I HAVE been fastidious in detailing my many inadequacies in this column. Yet I am aware that, like the various species of the Amazon basin, there are many more to be discovered.
Nevertheless, I have mentioned previously that I should not be approached for directions. I am an anti-compass, or, more accurately, a pocket watch which has been mistaken for a compass and so is occasionally, if coincidentally and unpredictably, correct.
The point is the British public has been warned, and what unfolds here was clearly not my fault, any more than it would be the fault of the hungry lion if, say, Jedward climbed into his enclosure, sprayed lion-attracting scent all over their stupid bodies, and cried: “Come and play with us, lion, for everyone loves us!”
I had staggered off the bus on my way into work. It had not been an easy journey. Some-one had been leaning against the bell and it rang every time we went over a pothole. Even now, when I hear a bell I jerk in my seat, like Pavlov’s bus passenger. And I’d left my umbrella on it.
I was walking along drizzly Hanover Street, when a car slowed alongside me. “Walk in a brisk, emphatically masculine manner,” I thought, keen not to give out the wrong signals.

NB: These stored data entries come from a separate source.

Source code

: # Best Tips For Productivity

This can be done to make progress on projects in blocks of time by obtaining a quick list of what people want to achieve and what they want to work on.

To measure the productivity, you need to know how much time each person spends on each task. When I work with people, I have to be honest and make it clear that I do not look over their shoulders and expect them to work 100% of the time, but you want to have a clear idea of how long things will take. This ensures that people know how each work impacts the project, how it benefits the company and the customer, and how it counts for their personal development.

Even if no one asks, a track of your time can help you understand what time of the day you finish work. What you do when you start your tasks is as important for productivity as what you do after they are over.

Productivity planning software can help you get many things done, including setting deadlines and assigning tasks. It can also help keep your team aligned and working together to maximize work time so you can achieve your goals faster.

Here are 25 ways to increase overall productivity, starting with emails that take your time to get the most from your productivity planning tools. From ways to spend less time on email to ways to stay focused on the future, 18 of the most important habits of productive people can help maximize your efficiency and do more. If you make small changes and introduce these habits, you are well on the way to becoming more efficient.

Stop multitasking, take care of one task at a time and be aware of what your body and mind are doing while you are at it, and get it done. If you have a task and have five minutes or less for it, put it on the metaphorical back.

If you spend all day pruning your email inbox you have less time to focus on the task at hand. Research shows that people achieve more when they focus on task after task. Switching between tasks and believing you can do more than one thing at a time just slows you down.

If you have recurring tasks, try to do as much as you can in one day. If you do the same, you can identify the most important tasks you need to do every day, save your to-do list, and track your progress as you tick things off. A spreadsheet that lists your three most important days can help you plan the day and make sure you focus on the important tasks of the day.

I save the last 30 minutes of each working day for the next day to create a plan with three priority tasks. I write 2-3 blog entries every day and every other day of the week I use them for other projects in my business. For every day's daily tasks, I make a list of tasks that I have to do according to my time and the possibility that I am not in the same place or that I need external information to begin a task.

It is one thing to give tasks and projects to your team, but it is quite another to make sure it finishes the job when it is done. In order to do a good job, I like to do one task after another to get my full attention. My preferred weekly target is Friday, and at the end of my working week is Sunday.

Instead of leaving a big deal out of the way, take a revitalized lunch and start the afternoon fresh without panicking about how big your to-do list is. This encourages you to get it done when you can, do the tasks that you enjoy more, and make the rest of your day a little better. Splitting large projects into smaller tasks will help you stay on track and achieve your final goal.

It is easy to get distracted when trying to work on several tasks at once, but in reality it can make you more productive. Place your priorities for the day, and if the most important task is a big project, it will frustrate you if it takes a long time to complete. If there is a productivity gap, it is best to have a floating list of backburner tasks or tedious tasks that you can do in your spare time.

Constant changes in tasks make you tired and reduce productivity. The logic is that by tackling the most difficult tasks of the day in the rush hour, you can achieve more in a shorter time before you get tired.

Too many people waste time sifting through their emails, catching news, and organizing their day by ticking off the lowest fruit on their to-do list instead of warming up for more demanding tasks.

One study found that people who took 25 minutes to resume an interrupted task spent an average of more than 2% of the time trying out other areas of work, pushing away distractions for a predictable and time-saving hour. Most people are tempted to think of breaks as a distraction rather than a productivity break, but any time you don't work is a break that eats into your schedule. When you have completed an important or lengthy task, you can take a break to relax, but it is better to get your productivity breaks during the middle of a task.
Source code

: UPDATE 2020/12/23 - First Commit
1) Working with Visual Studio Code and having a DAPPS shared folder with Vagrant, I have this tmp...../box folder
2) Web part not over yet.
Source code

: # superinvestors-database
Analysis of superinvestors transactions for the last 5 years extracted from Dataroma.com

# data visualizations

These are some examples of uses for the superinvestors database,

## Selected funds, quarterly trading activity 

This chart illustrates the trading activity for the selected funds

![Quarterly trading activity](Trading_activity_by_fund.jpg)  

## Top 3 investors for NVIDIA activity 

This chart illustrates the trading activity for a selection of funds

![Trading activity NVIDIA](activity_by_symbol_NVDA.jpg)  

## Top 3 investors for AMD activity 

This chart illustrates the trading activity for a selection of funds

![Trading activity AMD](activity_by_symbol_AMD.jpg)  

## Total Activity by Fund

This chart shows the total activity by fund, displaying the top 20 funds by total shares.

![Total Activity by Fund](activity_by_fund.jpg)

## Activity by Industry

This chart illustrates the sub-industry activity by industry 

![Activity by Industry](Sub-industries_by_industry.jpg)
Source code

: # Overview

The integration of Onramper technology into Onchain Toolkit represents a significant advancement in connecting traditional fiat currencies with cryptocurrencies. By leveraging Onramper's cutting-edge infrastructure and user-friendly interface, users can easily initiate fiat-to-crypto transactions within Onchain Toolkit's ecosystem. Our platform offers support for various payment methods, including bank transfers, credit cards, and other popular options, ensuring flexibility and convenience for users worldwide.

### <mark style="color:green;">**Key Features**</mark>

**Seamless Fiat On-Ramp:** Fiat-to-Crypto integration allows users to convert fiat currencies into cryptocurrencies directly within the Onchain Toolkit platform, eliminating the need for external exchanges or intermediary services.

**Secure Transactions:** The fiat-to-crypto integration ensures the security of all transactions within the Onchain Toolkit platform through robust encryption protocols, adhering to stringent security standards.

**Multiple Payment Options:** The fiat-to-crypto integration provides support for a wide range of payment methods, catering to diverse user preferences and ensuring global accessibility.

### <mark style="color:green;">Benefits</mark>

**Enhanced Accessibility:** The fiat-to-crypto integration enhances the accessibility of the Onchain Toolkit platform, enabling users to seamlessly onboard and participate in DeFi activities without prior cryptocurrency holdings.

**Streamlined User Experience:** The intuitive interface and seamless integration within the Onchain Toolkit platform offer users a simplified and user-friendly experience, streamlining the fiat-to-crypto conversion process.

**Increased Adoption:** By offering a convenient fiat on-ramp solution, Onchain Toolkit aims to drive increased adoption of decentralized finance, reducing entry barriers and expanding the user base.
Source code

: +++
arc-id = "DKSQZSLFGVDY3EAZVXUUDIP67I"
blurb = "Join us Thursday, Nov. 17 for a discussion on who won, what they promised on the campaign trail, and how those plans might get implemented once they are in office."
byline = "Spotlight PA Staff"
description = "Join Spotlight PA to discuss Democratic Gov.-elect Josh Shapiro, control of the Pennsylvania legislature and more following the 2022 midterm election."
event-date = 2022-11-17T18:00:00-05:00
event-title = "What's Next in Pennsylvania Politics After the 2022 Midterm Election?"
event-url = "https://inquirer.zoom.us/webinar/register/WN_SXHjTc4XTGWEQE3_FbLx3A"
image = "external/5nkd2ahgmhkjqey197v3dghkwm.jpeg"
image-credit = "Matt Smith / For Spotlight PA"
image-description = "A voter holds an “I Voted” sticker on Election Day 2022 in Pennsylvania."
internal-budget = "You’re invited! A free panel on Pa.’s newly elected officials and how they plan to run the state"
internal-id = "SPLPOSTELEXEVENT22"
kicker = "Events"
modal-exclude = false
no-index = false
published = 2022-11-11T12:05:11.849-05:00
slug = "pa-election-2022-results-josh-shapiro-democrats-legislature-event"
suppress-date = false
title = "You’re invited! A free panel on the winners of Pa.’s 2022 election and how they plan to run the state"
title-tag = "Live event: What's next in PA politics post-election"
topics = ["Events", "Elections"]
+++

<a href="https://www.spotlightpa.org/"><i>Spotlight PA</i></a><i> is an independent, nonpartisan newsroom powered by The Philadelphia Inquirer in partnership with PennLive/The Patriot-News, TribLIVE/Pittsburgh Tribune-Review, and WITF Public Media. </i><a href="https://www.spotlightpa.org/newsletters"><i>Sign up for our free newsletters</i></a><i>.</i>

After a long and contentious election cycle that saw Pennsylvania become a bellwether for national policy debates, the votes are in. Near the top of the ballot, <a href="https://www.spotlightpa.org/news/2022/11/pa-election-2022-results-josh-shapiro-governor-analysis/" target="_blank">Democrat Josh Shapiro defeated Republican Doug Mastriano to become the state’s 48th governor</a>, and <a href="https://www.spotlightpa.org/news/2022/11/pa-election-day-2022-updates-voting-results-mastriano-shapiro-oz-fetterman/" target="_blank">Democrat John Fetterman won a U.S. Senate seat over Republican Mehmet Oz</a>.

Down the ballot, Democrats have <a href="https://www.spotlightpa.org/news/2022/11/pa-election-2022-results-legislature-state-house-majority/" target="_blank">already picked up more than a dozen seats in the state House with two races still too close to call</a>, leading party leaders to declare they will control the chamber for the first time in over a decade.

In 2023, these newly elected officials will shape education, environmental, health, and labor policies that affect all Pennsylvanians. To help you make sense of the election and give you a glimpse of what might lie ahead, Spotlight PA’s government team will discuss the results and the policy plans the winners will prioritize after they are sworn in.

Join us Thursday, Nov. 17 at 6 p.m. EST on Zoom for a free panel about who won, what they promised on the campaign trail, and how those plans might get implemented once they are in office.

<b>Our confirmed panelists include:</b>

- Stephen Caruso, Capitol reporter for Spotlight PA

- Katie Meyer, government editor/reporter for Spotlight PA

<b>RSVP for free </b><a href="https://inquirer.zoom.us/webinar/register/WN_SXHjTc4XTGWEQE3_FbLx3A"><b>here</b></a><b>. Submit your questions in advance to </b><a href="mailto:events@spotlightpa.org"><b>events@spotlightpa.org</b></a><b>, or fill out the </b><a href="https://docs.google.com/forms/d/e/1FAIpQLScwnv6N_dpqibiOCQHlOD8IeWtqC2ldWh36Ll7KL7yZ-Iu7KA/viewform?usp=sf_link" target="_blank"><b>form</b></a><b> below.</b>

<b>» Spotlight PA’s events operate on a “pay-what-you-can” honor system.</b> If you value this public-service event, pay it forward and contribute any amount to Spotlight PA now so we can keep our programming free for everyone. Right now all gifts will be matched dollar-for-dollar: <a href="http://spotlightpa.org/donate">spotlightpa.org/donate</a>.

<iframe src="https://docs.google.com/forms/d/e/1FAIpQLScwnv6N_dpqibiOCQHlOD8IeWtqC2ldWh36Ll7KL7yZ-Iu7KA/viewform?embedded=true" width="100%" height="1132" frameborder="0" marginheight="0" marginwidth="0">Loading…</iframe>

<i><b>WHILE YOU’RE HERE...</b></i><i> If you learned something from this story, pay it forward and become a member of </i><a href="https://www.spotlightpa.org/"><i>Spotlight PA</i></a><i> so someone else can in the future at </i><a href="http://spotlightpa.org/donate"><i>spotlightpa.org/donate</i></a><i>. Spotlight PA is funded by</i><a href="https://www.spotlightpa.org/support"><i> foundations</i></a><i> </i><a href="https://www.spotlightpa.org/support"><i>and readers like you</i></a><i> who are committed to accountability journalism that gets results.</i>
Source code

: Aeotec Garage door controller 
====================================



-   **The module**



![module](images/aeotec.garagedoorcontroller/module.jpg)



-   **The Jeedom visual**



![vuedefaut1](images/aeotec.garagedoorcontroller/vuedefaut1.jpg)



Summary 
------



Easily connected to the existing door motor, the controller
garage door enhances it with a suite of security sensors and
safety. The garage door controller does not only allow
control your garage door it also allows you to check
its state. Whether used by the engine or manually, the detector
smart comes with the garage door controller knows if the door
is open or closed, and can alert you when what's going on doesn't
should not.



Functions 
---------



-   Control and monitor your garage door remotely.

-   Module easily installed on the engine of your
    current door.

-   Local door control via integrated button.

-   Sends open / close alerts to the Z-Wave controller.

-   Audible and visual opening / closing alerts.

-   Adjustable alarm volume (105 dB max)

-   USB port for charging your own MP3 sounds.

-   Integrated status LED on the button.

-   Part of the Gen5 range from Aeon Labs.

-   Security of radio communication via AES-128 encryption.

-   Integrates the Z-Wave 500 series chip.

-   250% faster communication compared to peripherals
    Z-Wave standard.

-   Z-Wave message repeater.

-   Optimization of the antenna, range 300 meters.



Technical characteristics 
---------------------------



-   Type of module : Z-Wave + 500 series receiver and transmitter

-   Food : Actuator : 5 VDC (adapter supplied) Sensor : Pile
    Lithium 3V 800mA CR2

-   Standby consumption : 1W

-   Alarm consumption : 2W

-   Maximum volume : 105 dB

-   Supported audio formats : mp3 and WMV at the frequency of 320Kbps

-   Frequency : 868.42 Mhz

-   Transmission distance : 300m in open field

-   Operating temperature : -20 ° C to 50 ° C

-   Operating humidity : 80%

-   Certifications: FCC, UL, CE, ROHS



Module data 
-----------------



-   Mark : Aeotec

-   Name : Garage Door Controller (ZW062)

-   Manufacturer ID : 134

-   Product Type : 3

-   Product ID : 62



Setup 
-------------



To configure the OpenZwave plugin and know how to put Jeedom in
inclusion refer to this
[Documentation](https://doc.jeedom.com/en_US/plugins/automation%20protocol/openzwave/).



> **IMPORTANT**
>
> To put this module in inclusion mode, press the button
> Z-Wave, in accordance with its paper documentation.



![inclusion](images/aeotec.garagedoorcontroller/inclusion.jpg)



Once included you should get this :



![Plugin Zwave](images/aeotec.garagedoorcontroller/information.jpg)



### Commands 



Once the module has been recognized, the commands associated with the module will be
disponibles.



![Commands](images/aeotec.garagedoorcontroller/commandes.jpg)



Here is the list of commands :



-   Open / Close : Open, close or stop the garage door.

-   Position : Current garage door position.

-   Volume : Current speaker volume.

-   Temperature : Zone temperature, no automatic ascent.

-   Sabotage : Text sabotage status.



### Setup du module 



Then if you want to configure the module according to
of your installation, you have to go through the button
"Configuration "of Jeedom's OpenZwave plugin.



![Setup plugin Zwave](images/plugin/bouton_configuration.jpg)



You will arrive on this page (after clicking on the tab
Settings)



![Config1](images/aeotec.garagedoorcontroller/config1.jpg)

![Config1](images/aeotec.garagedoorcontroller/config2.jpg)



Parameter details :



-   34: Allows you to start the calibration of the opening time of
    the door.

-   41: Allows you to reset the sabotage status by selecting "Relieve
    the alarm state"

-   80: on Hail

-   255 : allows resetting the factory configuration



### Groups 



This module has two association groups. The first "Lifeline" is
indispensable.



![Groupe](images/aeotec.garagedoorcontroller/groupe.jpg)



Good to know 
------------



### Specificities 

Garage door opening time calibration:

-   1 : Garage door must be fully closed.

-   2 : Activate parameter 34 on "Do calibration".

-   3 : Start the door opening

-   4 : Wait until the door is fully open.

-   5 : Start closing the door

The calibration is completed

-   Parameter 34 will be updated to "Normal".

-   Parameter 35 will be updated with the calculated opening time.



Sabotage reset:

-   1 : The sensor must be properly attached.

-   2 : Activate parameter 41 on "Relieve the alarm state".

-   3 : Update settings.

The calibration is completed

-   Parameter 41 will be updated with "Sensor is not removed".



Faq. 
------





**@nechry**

“Scuse me, mate,” said a voice from the car, in a Cockney accent, as a bus hissed past on the wet road. “Do you know where Leeds Street is?”
I sighed, and looked in the car, a three-door supermini. There were three men inside: the passenger speaking to me, the driver, and one in the back. “Yes, I thought, I do know where Leeds Street is. It is a stone’s throw from the Liverpool Daily Post Hyperdome, my destination. Were I a crow, I would find it easily.”
However, Liverpool has a one-way traffic system, and describing the route to Leeds Street from Hanover Street would be like solving a Rubik’s Cube over the phone. And it was raining. I made a foolhardy decision.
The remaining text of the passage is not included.